As each day pass by I'm just like, "oh it's November something something" and I'll usually think, "isn't so and so;s birthday coming up?" Like, Mitsu's birthday is in about a day or so...Time flies. Then it'll be Jun's birthday on the 17th then mine a day after..

I'm not really ready to grow up I guess. I'm not happy. I want to be a kid forever I guess. But life isn't like that.

We all get old and die.

We only live once.

So I'm trying to live it to my best and do what I want in it before I die.

Even if it did mean I almost ended my life 3 times.

I hope I don't cry on my birthday like I did on my 13th.

I want it to be a happy day from beginning to end.

I want Takeru to tell me Happy Birthday.

Yeah.

I just want it to be a good day, from morning till midnight.

That's all I wish for.

And,

It'll be 10 years once I turn 14.

I feel old.

I really do hope he tells me Happy birthday though.

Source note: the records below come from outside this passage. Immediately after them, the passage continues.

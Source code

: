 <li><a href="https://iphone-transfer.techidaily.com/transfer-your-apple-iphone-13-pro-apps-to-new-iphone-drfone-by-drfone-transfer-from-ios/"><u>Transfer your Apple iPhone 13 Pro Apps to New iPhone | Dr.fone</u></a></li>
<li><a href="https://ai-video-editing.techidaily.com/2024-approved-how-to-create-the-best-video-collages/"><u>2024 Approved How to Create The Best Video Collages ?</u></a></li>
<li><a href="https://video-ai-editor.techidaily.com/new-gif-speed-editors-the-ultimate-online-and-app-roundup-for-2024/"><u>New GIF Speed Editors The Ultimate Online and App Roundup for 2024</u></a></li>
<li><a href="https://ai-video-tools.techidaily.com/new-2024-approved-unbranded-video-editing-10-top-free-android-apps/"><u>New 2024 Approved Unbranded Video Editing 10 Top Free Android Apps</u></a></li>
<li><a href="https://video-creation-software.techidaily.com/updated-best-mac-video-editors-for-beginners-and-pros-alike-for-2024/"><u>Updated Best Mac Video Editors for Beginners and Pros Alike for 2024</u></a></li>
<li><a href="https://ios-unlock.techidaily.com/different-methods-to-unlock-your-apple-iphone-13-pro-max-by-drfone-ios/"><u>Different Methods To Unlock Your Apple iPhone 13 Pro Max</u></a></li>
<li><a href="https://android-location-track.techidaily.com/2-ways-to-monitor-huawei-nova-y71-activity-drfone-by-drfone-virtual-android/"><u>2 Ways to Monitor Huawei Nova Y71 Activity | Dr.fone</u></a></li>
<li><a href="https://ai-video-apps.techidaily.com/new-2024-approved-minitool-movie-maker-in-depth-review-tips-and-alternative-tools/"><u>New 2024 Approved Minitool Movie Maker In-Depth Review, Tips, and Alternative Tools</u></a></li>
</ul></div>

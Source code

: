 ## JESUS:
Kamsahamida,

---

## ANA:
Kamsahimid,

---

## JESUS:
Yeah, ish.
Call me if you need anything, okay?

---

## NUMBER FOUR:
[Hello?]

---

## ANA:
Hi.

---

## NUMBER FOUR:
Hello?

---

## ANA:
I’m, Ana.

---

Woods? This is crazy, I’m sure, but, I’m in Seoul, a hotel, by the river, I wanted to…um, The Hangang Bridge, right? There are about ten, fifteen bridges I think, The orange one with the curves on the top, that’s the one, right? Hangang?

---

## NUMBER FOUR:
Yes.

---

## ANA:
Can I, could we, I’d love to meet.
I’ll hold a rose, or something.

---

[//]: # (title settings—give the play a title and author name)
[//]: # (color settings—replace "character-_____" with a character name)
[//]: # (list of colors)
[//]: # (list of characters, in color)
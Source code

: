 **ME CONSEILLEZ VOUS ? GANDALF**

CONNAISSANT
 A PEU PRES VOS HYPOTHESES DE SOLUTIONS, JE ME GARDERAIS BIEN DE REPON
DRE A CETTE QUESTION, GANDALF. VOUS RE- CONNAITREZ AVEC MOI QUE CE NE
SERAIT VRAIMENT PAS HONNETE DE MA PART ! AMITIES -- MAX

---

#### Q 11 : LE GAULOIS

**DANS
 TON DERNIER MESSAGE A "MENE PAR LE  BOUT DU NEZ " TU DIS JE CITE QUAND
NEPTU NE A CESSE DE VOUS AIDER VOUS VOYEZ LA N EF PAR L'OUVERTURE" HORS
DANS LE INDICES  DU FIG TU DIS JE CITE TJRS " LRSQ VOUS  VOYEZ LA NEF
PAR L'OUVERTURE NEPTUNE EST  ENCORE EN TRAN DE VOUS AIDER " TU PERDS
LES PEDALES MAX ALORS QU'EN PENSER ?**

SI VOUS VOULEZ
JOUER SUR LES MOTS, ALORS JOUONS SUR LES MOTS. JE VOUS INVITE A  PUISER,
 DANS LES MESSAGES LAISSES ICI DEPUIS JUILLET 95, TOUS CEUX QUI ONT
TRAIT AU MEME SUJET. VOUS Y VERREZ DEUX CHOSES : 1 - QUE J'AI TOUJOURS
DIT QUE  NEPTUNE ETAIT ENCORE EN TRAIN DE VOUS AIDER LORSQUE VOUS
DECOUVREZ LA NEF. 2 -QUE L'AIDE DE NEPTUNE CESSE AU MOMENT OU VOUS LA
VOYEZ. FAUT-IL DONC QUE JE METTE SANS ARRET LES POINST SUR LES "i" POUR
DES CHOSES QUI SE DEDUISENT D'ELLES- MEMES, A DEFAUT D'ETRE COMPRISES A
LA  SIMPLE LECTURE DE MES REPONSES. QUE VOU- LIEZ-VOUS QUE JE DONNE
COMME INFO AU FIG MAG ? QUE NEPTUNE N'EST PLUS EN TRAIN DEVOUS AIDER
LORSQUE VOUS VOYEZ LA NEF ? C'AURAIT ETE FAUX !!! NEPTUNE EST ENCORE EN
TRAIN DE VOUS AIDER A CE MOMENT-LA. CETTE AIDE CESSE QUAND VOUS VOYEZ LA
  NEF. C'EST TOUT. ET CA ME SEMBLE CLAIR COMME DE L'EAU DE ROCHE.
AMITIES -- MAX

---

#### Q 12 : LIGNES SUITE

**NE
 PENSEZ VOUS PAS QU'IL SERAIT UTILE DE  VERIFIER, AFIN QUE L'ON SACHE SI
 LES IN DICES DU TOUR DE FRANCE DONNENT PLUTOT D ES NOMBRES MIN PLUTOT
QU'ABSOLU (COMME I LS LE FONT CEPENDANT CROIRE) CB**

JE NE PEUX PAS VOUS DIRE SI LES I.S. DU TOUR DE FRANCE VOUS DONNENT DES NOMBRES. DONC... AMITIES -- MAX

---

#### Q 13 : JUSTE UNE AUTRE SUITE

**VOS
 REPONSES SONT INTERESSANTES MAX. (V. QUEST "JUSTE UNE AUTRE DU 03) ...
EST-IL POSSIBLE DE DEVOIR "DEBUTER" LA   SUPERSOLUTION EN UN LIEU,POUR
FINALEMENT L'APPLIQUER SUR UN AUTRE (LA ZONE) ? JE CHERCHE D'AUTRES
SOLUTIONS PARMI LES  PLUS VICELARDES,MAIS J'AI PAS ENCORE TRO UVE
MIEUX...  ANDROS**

I'd seriously cry if he does..

That's my birthday wish.

For Takeru to tell me Happy birthday. (Via Twitter I guess.)

I know that crying is a bit stupid, but it'll seriously make my day if he does. I'd be so happy that I'll be in tears.

But,

my wish for 2012 is,

Going back to Canada.

That's all.

Oh,

And maybe seeing my favourite bands live.

So, that's my birthday wish.

And 2012 year wish.

Takeru telling me Happy Birthday & going back to Canada for New Years, or for Summer.

That's all I want really..

Happy Birthday, & return to Canada.

That's all I guess.

I just want to return to the place that made me smile the most.

Even if it does mean I'll be back with people I hated.

I want to be surrounded by the people that made me smile while I was there.

Even if it does mean I'll be leaving my family behind, and maybe possibly never returning.

Can't I just go back?

That's my wish.

Going back to Calgary.

So I can smile and laugh with my friends again.

My friends that I love with all of my heart..

I just want to see them again.

Their smiling and glowing faces.

So that way my heart can be filled with warm feelings once again.